= Sylvestre Oyouomi =

Gabonese politician

Sylvestre Oyouomi (born 4 August 1942) is a Gabonese politician. He was a minister in the government from 1981 to 1990 and was Gabon's Ambassador to France from 1991 to 1993. Since 1999, he has led Gabon of the Future (Gabon Avenir), a political party.

Oyouomi was born in Omoi, near Franceville in southeastern Gabon, and he taught mathematics for a time. He was Deputy Director-General of the Gabonese Social Insurance Fund (CGPS) from 1973 until 1975, when the CGPS was renamed as the National Social Security Fund (CNSS); Oyouomi was then appointed as Director-General of the CNSS, succeeding Jean Ndende. He was Director-General of the CNSS until 1980 and then held the post of Ministerial Delegate at the Presidency of the Republic from February 1980 to August 1981; he was also President of the Gabonese Company of Production, Animal Husbandry, and Subsistence Products for a time.

He entered the government as Minister of Social Security and Welfare in August 1981 and remained in that post until September 1989, when he was instead appointed as Minister of Justice. He served only briefly in the latter position, as he was dismissed from the government in April 1990. Subsequently, he was appointed as Ambassador to France in early 1991, remaining in that post until 1993; Honorine Dossou Naki succeeded him as ambassador in 1994.

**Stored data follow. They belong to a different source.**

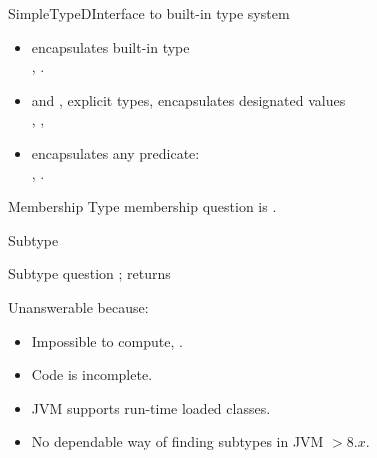 \begin{frame}{SimpleTypeD}{Interface to built-in type system}
  
  \begin{itemize}
  \item {} encapsulates built-in type \\
    \eg, .
  \item {} and , explicit types, encapsulates designated values\\
    \eg, , 
  \item {} encapsulates any predicate: \\
    \eg, .
  \end{itemize}
\end{frame}


\newsavebox\membershipbox
\begin{lrbox}{\membershipbox}
  \begin{minipage}{11cm}
    
  \end{minipage}
\end{lrbox}

\begin{frame}{ Membership}
  Type membership question is .

  \usebox\membershipbox
\end{frame}

\newsavebox\subtypebox
\begin{lrbox}{\subtypebox}
  \begin{minipage}{11cm}

  \end{minipage}
\end{lrbox}



\begin{frame}{ Subtype}

  Subtype question ;  returns 

  \usebox\subtypebox

  Unanswerable because:
  \begin{itemize}
  \item Impossible to compute, \eg {}.
  \item Code is incomplete.
  \item JVM supports run-time loaded classes.
  \item No dependable way of finding subtypes in JVM $> 8.x$.
  \end{itemize}

\end{frame}

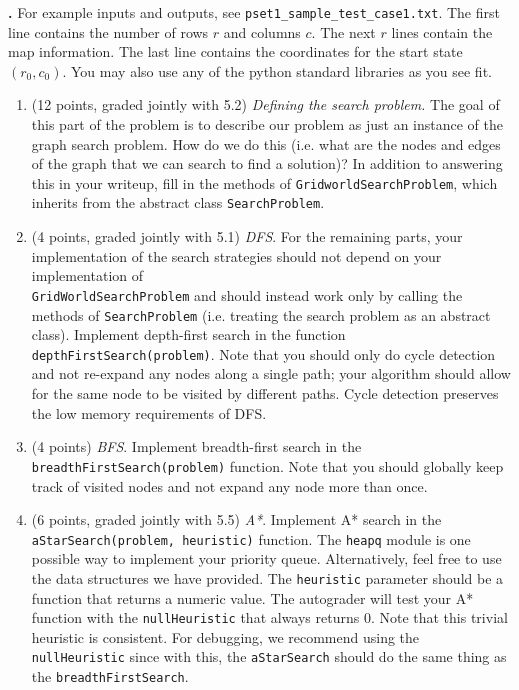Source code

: \documentclass[12pt]{amsart}
\newenvironment{statement}[1]{\smallskip\noindent\color[rgb]{0.0,0.0,0.0} {\bf #1.}}{}
\theoremstyle{definition}
\theoremstyle{remark}
\newcommand{\1}{\mathds{1}}
\begin{document}
\begin{statement}{5}
\noindent
For example inputs and outputs, see \verb|pset1_sample_test_case1.txt|. The first line contains the number of rows $r$ and columns $c$. The next $r$ lines contain the map information. The last line contains the coordinates for the start state $(r_0, c_0)$. You may also use any of the python standard libraries as you see fit.
\end{statement}

\begin{enumerate}
    \item (12 points, graded jointly with 5.2)
\textit{Defining the search problem.} 
The goal of this part of the problem is to describe our problem as just an instance of the graph search problem. How  do we do this (i.e. what are the nodes and edges of the graph that we can search to find a solution)? In addition to answering this in your writeup, fill in the methods of \texttt{GridworldSearchProblem}, which inherits from the abstract class \texttt{SearchProblem}.
    \item (4 points, graded jointly with 5.1) \emph{DFS}. For the remaining parts, your implementation of the search strategies should not depend on your implementation of\\ \texttt{GridWorldSearchProblem} and should instead work only by calling the methods of \texttt{SearchProblem} (i.e. treating the search problem as an abstract class). 
    Implement depth-first search in the function \texttt{depthFirstSearch(problem)}. Note that you should only do cycle detection and not re-expand any nodes along a single path; your algorithm should allow for the same node to be
    visited by different paths. Cycle detection preserves the low memory requirements of DFS.
    \item (4 points) \emph{BFS}. Implement breadth-first search in the \texttt{breadthFirstSearch(problem)} function. Note that you should globally keep track of visited nodes and not expand any node more than once.
    \item (6 points, graded jointly with 5.5)
\emph{A*}. Implement A* search in the\\ \texttt{aStarSearch(problem, heuristic)} function. The \texttt{heapq} module is one possible way to implement your priority queue. Alternatively, feel free to use the data structures we have provided. The \texttt{heuristic} parameter should be a function that returns a numeric value. The autograder will test your A* function with the \texttt{nullHeuristic} that always returns 0. Note that this trivial heuristic is consistent. For debugging, we recommend using the \texttt{nullHeuristic} since with this, the \texttt{aStarSearch} should do the same thing as the \texttt{breadthFirstSearch}.
    

\end{enumerate}
\end{document}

Oyouomi founded the political party Gabon of the Future in August 1999;
 its opening conference, which was addressed by Oyouomi, was held in Libreville on 14 August 1999. Oyouomi was again Director-General of the CNSS from 1999 to 2004. On 3 March 2006, he was appointed as Commissioner-General for Sanitary and Social Action under the Prime Minister.